Maybe the rational decision he’d walked in here with hadn’t been so rational after all.
And he’d seen the file.
‘It’s Joanne McMillan,’ he said, watching his friend’s face. ‘Dr Joanne McMillan.’
‘You can’t know.’ Pete clutched his file in horror, his colour fading even further. ‘You shouldn’t have seen. Forget it. We need to talk to her—explain. I need to see her, not you.’
‘Oh, no! There is no way some woman is going to have my baby without my at least meeting her—checking her out.’
‘But it won’t be your baby—don’t you see that?’ Pete held out his hands in a plea to his friend. ‘You’ve told me you don’t want children. You’ve made a rational and reasoned decision about it and come in to have your sperm destroyed. The best way to treat it is to consider you made an anonymous donation.’
‘No way!’ He hardly knew what he was saying; he only knew it was a basic, instinctive truth. ‘This is my baby—and while I might not want it, at least I need to see it’s going to a good home. I do have some responsibility. I should have some say in the matter. As she’ll want to know—want to check me out surely.’
Light-bulb moment!
‘You said you’d go and see her to explain. Why don’t you let me go? You can make an appointment for someone from the clinic who needs to see her and I’ll go.’
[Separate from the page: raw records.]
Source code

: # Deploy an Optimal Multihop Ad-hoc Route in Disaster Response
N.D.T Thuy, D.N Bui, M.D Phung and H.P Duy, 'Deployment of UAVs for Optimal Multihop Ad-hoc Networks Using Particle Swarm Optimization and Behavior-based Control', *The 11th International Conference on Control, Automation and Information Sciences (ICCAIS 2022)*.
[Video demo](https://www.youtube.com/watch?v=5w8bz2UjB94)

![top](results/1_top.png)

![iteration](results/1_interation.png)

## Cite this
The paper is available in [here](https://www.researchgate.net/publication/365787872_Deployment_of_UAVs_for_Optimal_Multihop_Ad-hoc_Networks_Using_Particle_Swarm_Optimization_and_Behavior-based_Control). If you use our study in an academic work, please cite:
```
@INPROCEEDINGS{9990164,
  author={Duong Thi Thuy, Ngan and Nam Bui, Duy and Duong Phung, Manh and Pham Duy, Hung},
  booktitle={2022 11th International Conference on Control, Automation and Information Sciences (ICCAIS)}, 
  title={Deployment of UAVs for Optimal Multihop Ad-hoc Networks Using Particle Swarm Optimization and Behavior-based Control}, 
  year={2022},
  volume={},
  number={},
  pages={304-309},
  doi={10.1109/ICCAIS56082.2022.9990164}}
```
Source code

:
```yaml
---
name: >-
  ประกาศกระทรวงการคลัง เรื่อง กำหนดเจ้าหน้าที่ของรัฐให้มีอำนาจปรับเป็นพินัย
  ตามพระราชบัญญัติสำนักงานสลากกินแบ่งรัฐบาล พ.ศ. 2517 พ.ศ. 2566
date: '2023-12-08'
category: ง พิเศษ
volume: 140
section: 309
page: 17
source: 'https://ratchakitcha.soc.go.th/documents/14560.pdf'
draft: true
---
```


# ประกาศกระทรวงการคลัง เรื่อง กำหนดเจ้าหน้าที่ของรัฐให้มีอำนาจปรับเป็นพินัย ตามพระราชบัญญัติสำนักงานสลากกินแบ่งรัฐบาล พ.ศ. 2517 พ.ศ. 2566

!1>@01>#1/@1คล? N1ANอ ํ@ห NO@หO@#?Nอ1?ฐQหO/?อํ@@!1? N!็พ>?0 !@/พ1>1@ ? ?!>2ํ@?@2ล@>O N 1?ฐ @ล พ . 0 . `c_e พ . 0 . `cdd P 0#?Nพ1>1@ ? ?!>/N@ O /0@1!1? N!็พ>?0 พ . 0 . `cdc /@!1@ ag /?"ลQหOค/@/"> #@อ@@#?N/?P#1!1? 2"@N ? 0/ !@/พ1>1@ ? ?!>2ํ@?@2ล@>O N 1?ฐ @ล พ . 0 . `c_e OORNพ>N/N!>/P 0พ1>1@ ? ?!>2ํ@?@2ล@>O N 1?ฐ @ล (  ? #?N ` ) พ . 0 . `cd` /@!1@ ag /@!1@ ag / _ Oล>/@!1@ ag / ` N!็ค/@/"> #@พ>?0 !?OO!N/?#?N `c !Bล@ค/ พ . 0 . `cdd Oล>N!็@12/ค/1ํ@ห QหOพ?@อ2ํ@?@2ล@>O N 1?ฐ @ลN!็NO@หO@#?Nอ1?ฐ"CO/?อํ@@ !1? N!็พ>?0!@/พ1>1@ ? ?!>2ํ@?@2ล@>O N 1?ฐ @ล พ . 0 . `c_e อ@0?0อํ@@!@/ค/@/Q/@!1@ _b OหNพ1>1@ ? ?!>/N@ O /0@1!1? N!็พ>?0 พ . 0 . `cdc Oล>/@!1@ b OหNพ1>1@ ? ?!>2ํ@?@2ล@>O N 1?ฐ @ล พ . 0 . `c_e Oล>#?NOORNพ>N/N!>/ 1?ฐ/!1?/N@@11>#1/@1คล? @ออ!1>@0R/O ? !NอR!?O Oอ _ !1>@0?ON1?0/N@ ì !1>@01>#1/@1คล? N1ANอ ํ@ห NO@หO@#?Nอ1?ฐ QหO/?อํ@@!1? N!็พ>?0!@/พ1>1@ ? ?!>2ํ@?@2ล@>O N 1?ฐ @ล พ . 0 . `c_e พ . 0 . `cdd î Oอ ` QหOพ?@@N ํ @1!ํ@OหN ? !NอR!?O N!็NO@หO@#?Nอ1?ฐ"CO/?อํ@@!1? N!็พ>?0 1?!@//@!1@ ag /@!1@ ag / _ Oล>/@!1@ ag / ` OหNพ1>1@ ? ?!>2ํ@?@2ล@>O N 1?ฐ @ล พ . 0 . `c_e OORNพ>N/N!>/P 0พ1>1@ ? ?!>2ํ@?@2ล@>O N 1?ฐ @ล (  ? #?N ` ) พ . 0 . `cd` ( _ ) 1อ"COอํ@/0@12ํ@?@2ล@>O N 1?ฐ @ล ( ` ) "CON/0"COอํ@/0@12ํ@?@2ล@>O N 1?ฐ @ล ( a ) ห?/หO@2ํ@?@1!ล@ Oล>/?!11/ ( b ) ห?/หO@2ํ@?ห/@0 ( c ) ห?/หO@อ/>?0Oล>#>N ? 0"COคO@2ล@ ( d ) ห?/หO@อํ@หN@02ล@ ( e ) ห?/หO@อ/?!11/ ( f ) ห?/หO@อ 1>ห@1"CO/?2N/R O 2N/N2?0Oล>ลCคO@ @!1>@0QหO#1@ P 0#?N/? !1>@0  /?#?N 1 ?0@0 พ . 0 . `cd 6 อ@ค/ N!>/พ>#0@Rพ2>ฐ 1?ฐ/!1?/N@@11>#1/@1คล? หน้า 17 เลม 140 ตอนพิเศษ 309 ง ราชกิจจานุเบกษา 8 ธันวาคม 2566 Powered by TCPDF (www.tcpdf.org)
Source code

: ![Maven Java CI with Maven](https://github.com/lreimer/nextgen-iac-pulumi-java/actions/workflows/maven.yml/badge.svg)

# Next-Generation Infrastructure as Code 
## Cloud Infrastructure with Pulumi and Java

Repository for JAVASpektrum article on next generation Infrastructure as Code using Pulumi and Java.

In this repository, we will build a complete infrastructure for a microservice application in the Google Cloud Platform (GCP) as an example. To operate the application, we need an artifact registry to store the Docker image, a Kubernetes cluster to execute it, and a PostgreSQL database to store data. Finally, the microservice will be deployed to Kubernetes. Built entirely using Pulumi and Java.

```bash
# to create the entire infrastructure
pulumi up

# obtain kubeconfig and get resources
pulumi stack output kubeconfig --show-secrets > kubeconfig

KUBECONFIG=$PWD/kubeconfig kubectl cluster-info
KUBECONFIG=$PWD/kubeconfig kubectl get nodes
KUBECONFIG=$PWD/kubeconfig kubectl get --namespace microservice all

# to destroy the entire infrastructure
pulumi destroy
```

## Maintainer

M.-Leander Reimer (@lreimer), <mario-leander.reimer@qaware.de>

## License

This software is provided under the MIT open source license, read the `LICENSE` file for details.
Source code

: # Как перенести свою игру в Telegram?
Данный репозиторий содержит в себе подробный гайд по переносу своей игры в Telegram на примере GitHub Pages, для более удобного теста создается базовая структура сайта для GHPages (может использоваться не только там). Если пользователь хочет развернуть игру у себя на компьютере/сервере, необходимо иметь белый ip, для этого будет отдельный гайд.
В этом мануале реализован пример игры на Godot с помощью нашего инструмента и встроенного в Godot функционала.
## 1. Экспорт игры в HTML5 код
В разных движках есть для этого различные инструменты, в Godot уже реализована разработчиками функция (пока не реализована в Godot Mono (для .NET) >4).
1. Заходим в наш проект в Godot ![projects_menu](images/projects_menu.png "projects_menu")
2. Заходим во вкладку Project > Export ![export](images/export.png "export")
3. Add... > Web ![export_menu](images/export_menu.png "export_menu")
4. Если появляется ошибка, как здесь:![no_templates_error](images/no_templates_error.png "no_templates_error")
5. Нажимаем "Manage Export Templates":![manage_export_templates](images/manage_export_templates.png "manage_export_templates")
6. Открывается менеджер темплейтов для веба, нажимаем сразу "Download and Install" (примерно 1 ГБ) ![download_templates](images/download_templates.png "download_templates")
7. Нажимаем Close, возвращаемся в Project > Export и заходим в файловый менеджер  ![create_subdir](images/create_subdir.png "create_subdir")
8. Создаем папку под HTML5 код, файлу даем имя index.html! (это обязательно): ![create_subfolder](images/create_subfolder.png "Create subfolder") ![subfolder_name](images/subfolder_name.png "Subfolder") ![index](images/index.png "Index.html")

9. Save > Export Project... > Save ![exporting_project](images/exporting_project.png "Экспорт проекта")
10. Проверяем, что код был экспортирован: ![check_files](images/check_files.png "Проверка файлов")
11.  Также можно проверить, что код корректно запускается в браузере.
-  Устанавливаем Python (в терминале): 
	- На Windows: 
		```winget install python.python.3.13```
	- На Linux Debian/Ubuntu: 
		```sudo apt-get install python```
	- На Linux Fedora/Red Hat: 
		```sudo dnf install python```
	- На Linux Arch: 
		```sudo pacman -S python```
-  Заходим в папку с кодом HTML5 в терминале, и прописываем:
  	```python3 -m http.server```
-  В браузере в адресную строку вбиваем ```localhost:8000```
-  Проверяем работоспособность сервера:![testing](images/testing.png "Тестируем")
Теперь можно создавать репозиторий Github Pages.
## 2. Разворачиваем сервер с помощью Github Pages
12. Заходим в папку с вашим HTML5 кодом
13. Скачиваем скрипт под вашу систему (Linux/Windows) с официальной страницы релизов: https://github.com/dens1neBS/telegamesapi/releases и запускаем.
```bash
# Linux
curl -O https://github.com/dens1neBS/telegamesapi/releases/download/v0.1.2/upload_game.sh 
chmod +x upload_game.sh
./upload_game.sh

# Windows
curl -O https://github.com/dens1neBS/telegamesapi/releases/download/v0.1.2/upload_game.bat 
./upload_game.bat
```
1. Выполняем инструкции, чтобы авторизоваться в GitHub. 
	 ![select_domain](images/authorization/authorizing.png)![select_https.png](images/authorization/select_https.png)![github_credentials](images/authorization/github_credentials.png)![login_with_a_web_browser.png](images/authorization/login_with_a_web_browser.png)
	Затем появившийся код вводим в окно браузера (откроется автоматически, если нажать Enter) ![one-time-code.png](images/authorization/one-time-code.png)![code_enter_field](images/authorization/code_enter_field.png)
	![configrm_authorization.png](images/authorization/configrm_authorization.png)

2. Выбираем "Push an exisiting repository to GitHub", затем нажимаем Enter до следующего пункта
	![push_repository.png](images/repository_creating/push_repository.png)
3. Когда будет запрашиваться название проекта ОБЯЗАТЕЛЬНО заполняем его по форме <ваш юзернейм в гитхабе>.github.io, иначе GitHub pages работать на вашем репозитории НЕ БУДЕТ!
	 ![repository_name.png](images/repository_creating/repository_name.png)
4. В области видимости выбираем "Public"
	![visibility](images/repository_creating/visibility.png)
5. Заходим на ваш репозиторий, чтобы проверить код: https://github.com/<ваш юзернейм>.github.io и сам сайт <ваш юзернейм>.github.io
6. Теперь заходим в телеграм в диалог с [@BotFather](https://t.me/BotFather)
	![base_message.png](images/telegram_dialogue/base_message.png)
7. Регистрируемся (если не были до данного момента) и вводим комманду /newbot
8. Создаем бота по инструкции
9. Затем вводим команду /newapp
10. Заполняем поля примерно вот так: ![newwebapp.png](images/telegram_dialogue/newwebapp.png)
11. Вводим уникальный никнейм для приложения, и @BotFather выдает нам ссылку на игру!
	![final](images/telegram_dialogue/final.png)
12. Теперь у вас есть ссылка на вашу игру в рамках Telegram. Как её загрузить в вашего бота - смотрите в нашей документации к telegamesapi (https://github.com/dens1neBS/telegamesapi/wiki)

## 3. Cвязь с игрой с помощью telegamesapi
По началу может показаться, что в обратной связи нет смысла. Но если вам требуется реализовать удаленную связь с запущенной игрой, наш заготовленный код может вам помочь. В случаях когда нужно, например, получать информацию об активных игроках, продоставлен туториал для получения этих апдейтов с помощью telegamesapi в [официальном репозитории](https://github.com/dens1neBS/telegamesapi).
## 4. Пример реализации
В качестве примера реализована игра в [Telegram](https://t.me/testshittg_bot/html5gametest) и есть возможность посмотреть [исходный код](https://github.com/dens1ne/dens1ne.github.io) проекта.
‘And do what?’ Pete demanded.
‘I’ll work that out when we meet. I imagine she’s going to be so shocked to learn what’s happened she’s not really going to care who the father is, not right away. And if she’s happy to go along with the anonymous donor thing and I decide she’ll do as a mother, then, okay, I won’t tell her.’ ‘Of course she’ll do as a mother—she’s a doctor, a paediatrician, in fact. She’ll make an excellent mother.’